- **Exercise**: Each line with the word "apply" must appear in the answer, copied from the records.

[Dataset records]

........

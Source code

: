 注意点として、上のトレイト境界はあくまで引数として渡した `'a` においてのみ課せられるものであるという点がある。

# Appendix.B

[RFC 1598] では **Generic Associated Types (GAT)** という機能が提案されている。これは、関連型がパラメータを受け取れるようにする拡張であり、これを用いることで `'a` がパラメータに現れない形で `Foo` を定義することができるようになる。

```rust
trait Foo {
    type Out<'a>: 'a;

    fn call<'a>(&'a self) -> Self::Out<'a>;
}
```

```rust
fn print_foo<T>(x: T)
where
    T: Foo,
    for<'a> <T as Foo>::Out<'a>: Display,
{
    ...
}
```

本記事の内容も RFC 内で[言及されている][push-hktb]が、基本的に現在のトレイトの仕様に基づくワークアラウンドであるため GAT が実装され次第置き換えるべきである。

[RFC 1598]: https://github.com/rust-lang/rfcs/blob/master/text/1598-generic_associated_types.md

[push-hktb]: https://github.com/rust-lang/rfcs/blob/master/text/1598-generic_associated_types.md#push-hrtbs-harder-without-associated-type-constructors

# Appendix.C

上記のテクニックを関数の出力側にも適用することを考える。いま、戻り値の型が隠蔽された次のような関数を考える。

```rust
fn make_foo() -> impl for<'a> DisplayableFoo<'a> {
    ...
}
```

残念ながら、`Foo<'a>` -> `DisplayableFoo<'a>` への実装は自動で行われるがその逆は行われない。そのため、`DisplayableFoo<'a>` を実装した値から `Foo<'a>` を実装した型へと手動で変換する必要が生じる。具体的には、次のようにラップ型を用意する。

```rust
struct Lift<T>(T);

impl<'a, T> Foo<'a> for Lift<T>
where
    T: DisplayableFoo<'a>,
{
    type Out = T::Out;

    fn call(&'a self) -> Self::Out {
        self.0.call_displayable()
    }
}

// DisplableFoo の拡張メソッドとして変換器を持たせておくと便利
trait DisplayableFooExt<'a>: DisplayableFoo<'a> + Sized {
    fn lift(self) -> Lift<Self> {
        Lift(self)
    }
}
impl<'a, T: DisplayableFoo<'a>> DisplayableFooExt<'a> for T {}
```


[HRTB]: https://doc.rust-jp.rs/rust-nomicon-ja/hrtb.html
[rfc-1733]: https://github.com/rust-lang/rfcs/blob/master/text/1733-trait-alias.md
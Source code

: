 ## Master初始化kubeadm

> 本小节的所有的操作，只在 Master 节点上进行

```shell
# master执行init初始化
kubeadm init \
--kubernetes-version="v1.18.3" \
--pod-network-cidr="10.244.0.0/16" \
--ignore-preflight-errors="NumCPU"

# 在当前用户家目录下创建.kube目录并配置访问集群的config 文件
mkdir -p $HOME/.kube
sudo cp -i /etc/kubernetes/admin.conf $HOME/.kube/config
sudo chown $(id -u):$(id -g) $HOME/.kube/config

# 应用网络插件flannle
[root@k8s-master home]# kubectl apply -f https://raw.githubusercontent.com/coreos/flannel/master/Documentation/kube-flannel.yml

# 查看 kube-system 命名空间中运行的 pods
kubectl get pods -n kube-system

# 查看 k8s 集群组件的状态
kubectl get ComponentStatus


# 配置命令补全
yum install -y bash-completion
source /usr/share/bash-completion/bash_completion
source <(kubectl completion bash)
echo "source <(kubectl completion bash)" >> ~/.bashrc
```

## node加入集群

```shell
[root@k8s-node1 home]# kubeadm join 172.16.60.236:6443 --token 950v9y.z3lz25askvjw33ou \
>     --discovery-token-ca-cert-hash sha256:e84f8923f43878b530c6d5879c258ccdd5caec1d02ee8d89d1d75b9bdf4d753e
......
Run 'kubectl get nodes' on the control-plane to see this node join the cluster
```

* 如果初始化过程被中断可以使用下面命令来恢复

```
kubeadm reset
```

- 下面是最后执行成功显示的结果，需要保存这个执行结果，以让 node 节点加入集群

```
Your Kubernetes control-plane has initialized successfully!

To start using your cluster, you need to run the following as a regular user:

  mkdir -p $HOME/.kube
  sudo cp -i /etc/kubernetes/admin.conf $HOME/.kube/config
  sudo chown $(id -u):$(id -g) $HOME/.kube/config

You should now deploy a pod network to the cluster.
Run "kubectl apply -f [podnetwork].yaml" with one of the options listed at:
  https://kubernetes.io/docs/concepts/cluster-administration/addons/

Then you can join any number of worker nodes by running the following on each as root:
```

........

- **Solution to the problem**:
[root@k8s-master home]# kubectl apply -f https://raw.githubusercontent.com/coreos/flannel/master/Documentation/kube-flannel.yml
Run "kubectl apply -f [podnetwork].yaml" with one of the options listed at:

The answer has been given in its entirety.